Suppose we have, $\exists x\, P(x) \rightarrow \exists x\,Q(x)$
I know this is logically equivalent to $\exists x\, P(x) \rightarrow \exists y\,Q(y)$

Now, suppose we factor the quantifiers:
$\forall x (P(x) \rightarrow \exists y\,Q(y))$
$\exists \, y\,\forall x\,\, (P(x) \rightarrow Q(y))$

Now, suppose we change the order of the factoring:
$\exists\, y(\exists x P(x) \rightarrow Q(y))$
$\exists \, y\,(\exists x\,\, (P(x) \rightarrow Q(y))$
$\forall\,x\,\exists y(\,(P(x) \rightarrow Q(y))$

My understanding is that where the quantifiers are of different types, the order matters. In this case, depending the order of the factoring, the final order of the quantifiers is different. So, it looks like my understanding of the factoring rules is incorrect. Could someone clarify?

Answer 1

It is true that you can't arbitrarily swap quantifiers; for instance, you can't in $\forall x\exists y(xRy)$. What you've found is that you can swap around the quantifiers in a formula that's equivalent to one in which neither quantifier is in the scope of the other. Essentially, the quantifiers in your formula don't "interact" at all, while in my example the values of $y$ that satisfy $xRy$ will in general depend on the particular value for $x$.

Answer 2

Suppose we have $\exists x P(x) \Rightarrow \exists y Q(y)$. This can be viewed as a function which given an $x$ and a proof of $P(x)$ gives you an $y$ with a proof of $Q(y)$.

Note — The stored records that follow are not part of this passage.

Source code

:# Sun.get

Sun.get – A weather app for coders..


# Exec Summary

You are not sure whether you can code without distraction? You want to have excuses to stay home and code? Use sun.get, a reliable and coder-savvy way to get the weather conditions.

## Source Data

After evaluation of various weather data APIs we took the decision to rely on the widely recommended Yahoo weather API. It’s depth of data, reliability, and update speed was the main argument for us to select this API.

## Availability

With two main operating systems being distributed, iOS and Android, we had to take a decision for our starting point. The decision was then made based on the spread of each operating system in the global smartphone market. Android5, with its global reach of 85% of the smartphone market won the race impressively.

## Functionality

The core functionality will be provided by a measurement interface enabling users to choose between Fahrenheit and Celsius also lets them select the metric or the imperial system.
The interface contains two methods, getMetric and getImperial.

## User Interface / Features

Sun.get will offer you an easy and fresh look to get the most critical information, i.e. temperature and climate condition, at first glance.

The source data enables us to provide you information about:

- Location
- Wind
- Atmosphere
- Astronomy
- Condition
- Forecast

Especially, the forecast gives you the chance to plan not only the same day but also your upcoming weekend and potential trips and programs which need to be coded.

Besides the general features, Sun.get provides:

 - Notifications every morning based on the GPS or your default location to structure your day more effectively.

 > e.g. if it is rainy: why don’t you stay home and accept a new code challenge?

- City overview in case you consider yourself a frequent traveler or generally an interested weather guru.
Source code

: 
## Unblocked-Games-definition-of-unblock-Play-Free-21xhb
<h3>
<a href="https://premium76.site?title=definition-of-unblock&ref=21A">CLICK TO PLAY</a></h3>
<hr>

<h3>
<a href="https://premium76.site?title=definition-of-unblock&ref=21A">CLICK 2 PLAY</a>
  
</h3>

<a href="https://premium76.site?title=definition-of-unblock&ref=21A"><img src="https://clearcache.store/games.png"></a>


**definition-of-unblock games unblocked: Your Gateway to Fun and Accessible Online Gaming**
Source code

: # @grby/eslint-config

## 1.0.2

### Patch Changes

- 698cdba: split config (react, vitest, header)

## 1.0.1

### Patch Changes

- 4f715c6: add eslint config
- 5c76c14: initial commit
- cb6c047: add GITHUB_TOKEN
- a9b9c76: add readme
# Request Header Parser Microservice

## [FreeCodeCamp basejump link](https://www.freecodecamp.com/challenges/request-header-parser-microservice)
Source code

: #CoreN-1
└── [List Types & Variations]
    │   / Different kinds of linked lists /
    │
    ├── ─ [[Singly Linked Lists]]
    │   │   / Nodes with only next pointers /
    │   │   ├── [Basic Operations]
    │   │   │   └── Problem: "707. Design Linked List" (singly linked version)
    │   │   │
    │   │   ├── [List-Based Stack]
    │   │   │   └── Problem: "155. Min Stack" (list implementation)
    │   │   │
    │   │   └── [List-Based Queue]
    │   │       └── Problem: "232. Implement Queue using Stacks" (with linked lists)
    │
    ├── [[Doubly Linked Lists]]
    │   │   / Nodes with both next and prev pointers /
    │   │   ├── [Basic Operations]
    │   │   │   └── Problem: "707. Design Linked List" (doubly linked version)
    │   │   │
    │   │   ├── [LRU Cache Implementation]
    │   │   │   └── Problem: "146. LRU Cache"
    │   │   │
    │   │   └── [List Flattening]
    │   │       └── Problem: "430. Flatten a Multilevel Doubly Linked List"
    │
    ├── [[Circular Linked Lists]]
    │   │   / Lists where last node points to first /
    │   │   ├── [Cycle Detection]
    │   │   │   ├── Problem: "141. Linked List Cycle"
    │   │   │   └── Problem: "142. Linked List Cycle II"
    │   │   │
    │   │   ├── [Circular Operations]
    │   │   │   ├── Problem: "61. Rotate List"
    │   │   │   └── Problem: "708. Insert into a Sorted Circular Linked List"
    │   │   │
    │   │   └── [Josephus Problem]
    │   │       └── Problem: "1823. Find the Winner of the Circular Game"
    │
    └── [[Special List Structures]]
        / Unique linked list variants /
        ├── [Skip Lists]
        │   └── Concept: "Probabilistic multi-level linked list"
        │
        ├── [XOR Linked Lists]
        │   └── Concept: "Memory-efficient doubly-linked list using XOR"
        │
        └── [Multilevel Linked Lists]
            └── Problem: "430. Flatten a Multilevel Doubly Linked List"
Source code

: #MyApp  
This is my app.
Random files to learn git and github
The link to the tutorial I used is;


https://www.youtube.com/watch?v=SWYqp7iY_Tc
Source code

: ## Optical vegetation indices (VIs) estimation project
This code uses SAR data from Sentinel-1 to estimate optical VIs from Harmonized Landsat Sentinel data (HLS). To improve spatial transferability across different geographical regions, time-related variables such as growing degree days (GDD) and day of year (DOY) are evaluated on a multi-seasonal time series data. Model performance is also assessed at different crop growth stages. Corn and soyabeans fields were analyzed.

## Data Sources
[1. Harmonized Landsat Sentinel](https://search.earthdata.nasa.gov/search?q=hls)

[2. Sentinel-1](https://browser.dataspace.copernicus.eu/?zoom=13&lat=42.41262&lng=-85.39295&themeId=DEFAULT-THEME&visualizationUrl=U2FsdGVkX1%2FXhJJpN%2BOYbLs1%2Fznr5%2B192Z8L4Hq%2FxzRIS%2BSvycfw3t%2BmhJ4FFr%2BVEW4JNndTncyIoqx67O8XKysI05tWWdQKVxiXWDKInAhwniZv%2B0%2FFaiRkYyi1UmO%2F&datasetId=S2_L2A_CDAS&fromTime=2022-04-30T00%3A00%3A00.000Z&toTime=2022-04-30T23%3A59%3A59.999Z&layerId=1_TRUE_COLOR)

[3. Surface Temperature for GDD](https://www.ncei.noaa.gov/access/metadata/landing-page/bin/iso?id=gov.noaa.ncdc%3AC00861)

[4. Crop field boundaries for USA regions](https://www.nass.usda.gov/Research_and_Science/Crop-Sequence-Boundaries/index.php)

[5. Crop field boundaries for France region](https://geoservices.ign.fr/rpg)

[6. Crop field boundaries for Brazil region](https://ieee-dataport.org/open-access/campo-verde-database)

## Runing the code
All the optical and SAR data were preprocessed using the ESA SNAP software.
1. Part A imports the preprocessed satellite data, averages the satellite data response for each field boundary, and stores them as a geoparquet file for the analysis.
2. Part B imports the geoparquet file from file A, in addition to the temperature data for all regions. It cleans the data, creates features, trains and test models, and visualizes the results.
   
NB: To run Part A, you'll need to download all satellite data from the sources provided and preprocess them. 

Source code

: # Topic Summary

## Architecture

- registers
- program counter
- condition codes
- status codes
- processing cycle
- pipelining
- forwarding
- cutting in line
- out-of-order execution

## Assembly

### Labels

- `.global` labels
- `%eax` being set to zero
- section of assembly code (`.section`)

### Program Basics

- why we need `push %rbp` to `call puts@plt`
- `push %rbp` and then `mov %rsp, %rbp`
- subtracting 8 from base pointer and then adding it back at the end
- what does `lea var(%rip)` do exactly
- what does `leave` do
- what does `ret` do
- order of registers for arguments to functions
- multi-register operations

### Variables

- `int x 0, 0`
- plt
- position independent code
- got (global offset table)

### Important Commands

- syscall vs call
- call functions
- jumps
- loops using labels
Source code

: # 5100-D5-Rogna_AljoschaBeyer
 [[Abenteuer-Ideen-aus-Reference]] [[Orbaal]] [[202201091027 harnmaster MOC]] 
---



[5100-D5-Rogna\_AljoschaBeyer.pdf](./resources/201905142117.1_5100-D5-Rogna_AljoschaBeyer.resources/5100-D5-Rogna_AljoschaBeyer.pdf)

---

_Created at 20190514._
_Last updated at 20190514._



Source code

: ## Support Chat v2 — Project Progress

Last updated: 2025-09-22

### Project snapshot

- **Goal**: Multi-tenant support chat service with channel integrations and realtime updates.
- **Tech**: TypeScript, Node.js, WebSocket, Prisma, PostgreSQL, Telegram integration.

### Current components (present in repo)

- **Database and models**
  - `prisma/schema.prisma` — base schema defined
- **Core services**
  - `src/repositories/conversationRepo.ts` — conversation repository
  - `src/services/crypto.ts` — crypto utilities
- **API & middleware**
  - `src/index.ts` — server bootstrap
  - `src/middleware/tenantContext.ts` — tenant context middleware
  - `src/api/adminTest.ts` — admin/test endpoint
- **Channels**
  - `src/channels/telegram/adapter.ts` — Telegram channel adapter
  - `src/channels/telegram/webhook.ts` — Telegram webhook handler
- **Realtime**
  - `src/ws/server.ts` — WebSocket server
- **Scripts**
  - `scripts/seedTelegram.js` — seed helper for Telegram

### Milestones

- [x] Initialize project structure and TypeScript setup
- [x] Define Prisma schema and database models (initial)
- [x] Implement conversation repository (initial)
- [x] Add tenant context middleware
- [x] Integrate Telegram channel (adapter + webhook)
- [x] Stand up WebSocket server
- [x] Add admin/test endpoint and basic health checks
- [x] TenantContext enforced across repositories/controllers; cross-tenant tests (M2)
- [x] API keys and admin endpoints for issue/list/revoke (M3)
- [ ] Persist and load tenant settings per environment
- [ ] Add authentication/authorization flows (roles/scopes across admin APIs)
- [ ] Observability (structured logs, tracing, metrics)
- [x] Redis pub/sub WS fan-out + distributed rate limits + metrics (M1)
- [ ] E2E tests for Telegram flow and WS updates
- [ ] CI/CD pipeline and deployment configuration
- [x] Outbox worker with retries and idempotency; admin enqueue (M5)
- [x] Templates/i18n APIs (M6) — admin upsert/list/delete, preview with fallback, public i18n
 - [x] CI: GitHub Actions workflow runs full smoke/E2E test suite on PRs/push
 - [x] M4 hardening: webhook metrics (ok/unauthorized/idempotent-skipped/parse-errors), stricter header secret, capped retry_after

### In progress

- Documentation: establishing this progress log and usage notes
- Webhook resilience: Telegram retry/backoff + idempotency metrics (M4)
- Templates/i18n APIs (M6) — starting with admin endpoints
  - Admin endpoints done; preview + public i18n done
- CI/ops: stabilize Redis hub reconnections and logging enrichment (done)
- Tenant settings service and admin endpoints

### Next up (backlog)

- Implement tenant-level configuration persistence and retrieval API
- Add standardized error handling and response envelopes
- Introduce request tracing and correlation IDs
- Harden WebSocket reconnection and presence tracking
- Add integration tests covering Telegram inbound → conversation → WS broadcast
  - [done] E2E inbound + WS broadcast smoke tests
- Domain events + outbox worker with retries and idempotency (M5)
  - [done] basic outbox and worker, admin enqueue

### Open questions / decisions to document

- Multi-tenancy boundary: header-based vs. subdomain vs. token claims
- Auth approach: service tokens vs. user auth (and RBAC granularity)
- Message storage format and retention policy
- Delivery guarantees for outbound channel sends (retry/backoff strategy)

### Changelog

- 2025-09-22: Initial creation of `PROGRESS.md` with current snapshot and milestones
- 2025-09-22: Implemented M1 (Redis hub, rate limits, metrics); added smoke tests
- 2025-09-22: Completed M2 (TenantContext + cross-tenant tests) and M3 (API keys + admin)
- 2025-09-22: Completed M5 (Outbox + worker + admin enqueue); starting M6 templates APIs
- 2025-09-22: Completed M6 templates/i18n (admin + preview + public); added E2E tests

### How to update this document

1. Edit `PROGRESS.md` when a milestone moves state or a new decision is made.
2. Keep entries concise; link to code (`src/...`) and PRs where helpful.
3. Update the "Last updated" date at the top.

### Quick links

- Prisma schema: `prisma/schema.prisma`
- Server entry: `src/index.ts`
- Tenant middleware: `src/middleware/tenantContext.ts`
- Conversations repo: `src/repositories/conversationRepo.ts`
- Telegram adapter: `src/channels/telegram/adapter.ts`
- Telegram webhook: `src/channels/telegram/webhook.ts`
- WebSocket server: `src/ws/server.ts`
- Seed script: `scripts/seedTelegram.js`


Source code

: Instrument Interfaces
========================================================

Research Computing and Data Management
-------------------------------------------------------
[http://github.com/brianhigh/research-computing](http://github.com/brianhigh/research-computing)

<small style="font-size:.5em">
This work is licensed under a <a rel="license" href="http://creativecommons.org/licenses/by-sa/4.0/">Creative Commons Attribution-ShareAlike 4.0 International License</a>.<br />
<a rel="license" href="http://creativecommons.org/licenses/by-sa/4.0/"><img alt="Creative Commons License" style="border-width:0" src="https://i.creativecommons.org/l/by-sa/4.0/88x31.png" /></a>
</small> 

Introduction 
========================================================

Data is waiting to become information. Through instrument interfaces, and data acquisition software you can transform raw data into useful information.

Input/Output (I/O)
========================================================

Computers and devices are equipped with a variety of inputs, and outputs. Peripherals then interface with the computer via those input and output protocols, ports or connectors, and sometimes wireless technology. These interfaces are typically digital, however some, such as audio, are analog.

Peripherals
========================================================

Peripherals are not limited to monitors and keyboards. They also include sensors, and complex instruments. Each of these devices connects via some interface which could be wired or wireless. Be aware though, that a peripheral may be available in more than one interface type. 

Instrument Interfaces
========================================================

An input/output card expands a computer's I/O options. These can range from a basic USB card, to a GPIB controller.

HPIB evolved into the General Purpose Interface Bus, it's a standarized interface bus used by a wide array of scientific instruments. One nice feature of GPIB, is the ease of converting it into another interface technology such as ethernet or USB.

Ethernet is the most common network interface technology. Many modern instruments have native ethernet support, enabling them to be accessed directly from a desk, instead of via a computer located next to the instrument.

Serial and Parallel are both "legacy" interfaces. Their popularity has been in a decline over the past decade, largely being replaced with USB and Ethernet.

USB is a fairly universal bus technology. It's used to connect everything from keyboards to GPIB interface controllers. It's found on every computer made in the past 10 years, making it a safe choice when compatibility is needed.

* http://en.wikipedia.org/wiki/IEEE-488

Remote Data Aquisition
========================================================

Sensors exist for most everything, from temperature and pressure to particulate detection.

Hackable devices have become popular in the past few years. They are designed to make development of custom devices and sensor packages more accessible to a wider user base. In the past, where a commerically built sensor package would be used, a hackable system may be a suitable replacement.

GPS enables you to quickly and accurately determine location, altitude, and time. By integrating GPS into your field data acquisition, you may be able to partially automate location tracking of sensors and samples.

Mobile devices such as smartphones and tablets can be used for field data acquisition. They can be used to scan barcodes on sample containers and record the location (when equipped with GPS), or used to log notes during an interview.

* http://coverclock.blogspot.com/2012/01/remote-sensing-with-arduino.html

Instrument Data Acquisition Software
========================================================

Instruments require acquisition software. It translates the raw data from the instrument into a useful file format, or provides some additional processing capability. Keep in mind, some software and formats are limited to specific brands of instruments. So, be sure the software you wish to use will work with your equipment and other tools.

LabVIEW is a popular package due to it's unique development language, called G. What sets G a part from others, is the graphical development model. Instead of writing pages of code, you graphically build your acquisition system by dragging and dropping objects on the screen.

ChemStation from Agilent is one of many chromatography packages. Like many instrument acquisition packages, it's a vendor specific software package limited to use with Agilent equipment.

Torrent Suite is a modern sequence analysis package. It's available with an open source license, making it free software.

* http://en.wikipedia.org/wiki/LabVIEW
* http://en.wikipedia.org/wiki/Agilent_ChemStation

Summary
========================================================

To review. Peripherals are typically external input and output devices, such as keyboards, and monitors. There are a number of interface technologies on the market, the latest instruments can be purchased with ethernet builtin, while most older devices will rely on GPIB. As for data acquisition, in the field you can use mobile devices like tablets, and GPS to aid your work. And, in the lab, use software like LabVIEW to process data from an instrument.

So the proposition is a function $(x:X, P(x)) \rightarrow (y:X, Q(y))$. You then can use currification which gives you a function which looks like this $(x : X) \rightarrow P(x) \rightarrow ((y:X), Q(y))$ or like $\forall x \left(P(x) \rightarrow \exists y Q(y)\right)$. At loud, you can say

given an $x$ and given a proof of $P(x)$ the proposition gives you an $y$ with a proof of $Q(y)$

But then you're stuck. You can't factor out the $y$ because it depends on the proof you give for $P(x)$ and on $x$. If you don't give every argument (aka the proof that $P(x)$ holds), the function (implication) can't give you the result as it can't evaluate.

Answer 3

In this precise case, the order of factoring does not matter. (I asked the very same question to my logic professor last year). Since every application of a transformation rule results in an equivalent proposition, the order of the application of equivalence rules does not matter, even though it seems surprising that a sentence beginning with $\forall x\exists y$ should be equivalent to a proposition beginning with $\exists x \forall y$.